Regresó a Roma con el propósito de recabar más ayudas para su labor misionera y para obtener el permiso para peregrinar a Tierra Santa. Cuando volvió de aquellos lugares fue enviado a tierras hispanas como legado pontificio por el papa Alejandro IV para delimitar tres diócesis, una de ellas el obispado de Cartagena, territorios recientemente arrebatados a Al-Andalus por los reinos cristianos del norte peninsular. Y es que una vez conquistadas esas regiones, había que reorganizarlas civilmente y eclesiásticamente.
Ese mismo año, por orden del papa y contraviniendo su discurso humanitario, predicó una cruzada por toda España contra los musulmanes del norte de África. Y es que Lope Fernando era hijo de su tiempo y por aquel entonces el predicamento de la caridad y el amor al prójimo no estaba reñido con la intolerancia al infiel. Esta cruzada se quedó en agua de borrajas, si se me permite la expresión, porque el rey Alfonso X “el Sabio” no recibió suficiente apoyo internacional. El mismo papa presionó para que Enrique III de Inglaterra se dirigiera a Tierra Santa, en lugar de ayudar a Alfonso X “el Sabio” de Castilla. Tampoco consiguió los barcos de Marsella, de Pisa ni del rey Haakon IV de Noruega. Al final, todo quedó en una tímida incursión en el norte de África en el año 1260 de Alfonso X con el único respaldo de sus súbditos castellanos.

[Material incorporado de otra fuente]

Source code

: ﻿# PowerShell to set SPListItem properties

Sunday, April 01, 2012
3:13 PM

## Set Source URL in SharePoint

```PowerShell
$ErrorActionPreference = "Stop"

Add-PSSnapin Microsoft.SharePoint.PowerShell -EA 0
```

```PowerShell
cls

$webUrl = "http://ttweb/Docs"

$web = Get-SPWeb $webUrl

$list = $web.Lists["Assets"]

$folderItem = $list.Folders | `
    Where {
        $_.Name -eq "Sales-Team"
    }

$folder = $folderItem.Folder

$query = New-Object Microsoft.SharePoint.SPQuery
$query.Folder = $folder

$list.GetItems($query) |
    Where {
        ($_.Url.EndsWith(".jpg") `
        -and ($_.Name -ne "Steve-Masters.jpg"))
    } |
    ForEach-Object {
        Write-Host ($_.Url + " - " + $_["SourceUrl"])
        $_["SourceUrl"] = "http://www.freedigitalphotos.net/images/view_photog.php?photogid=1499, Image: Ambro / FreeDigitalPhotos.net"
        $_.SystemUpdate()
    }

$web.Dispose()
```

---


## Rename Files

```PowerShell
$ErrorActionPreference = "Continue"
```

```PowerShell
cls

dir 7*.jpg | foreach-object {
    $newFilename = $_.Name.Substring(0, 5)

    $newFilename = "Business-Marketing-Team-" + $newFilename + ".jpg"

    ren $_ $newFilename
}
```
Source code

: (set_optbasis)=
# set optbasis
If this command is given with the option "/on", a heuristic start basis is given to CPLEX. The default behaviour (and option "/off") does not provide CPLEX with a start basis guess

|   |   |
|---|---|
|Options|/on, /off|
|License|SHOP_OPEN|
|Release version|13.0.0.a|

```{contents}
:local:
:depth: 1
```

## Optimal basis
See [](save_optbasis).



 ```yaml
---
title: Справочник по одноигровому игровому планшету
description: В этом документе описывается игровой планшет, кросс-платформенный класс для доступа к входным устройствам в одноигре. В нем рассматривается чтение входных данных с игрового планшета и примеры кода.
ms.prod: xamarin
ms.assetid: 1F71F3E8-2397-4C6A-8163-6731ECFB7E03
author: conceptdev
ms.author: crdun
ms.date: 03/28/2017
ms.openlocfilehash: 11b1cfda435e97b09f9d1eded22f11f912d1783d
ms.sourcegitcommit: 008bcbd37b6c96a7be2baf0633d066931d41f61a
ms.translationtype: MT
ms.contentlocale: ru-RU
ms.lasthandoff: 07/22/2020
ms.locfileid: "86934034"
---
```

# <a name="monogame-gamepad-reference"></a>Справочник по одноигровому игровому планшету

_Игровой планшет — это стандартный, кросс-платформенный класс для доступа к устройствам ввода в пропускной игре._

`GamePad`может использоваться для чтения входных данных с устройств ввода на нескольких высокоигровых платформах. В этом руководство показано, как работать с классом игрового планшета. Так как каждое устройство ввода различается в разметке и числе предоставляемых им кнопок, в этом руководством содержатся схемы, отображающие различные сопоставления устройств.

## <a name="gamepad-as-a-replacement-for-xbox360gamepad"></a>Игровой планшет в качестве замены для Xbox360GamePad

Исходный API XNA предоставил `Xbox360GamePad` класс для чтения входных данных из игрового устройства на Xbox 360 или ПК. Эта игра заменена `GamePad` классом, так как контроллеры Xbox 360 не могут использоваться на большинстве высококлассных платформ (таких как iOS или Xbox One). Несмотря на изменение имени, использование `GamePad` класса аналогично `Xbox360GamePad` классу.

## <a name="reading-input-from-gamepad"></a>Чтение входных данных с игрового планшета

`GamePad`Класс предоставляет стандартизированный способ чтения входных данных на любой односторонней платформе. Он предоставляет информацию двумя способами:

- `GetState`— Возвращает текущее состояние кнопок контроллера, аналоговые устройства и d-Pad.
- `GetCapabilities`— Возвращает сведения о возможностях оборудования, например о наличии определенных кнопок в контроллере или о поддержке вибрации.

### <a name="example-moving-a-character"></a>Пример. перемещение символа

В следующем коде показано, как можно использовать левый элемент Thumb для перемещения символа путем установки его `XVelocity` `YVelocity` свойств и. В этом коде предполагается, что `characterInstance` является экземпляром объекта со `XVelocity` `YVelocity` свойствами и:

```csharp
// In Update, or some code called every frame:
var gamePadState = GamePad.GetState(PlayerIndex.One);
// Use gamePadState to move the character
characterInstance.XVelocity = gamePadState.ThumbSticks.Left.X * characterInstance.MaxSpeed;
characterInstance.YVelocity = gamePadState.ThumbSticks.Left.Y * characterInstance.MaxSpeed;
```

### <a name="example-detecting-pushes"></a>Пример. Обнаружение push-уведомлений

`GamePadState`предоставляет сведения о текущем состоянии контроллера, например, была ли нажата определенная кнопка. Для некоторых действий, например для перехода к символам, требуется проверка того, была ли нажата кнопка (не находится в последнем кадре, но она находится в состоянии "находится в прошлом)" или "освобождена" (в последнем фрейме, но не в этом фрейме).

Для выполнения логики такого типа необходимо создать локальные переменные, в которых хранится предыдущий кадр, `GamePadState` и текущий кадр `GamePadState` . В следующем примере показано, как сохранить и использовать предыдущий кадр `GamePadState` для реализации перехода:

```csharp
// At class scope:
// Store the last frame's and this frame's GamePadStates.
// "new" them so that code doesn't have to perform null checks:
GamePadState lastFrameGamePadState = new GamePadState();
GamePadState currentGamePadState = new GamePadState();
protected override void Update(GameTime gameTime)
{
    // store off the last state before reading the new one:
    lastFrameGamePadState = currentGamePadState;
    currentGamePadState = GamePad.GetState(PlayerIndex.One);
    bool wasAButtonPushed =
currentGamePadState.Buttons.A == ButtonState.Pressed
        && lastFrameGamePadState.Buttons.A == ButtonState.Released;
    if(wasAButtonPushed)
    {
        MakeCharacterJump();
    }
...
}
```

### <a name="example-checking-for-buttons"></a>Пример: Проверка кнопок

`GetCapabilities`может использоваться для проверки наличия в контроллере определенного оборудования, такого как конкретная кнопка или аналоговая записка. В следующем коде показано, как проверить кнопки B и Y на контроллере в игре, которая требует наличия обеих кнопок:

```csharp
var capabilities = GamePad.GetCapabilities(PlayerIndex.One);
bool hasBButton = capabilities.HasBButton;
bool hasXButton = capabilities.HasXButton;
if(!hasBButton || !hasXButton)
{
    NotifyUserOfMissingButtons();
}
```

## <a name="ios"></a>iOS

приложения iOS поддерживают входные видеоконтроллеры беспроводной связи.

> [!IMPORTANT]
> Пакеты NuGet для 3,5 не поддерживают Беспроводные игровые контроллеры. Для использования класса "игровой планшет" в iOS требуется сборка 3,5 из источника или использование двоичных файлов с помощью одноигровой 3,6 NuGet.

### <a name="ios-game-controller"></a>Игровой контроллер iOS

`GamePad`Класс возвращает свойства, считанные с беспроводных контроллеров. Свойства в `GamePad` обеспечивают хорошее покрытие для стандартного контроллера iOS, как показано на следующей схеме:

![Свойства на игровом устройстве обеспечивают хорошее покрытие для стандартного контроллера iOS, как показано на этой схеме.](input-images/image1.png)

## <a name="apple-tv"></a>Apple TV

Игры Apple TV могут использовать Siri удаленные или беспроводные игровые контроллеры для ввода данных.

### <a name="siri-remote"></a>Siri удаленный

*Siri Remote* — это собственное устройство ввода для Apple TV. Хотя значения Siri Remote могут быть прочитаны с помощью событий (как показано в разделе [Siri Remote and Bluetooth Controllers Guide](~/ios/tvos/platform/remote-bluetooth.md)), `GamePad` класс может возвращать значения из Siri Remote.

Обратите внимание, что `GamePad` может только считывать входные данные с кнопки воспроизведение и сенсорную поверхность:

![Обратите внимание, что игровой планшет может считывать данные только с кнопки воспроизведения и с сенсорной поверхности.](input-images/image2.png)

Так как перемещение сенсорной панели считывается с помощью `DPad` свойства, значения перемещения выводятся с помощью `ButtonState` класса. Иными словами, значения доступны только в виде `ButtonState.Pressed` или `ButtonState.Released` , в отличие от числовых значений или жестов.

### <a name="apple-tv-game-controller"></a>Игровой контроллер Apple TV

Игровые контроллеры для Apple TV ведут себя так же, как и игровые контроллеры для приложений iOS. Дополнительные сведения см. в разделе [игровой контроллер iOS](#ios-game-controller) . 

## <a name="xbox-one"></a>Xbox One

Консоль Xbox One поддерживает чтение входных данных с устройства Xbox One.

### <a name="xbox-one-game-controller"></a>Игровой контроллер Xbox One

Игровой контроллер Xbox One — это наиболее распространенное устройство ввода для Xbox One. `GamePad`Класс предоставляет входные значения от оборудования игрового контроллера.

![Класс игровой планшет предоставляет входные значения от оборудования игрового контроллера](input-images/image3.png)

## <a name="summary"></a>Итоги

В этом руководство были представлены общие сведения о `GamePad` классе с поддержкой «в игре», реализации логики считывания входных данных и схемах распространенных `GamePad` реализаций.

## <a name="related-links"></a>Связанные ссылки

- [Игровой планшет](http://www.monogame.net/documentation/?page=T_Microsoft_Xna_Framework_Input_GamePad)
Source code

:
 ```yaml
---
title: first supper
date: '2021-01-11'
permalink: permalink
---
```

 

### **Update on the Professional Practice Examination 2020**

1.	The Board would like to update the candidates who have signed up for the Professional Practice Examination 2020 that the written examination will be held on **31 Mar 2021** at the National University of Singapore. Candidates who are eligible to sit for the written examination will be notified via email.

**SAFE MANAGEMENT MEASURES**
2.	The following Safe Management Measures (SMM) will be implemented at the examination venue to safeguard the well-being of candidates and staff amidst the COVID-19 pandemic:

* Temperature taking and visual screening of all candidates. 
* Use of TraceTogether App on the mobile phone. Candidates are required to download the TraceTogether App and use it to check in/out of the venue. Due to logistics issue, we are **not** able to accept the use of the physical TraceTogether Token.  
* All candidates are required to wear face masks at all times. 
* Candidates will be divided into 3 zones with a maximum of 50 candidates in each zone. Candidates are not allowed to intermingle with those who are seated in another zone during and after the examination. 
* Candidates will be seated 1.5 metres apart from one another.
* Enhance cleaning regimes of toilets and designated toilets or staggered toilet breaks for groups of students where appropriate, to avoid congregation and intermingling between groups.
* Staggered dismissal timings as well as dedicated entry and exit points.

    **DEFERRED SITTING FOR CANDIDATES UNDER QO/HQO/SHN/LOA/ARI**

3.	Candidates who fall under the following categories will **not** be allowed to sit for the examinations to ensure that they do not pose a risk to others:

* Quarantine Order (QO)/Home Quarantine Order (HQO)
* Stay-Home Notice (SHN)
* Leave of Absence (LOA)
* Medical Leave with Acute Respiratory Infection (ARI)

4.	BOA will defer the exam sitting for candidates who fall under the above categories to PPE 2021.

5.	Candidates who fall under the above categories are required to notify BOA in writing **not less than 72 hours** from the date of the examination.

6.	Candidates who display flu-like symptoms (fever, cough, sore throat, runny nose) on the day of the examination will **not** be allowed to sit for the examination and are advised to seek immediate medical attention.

El 9 de enero de 1258, siendo obispo, consagró por segunda vez la iglesia del monasterio de Sigena y murió en el año 1260. Sus restos fueron enterrados en el convento de San Francisco de Zaragoza y allí permanecieron hasta el año 1809, fecha en la que el monasterio quedó destruido por los franceses en la Guerra de la Independencia, perdiéndose para siempre sus restos y construyéndose a posteriori sobre sus ruinas la sede de la Diputación Provincial. No poseemos ningún retrato de su persona y a pesar de que no sabemos el día exacto de su nacimiento ni de su muerte, su festividad se celebra el 14 de marzo.
Santiago Navascués Alcay
Lcdo. en Historia por la Uni. de Zaragoza.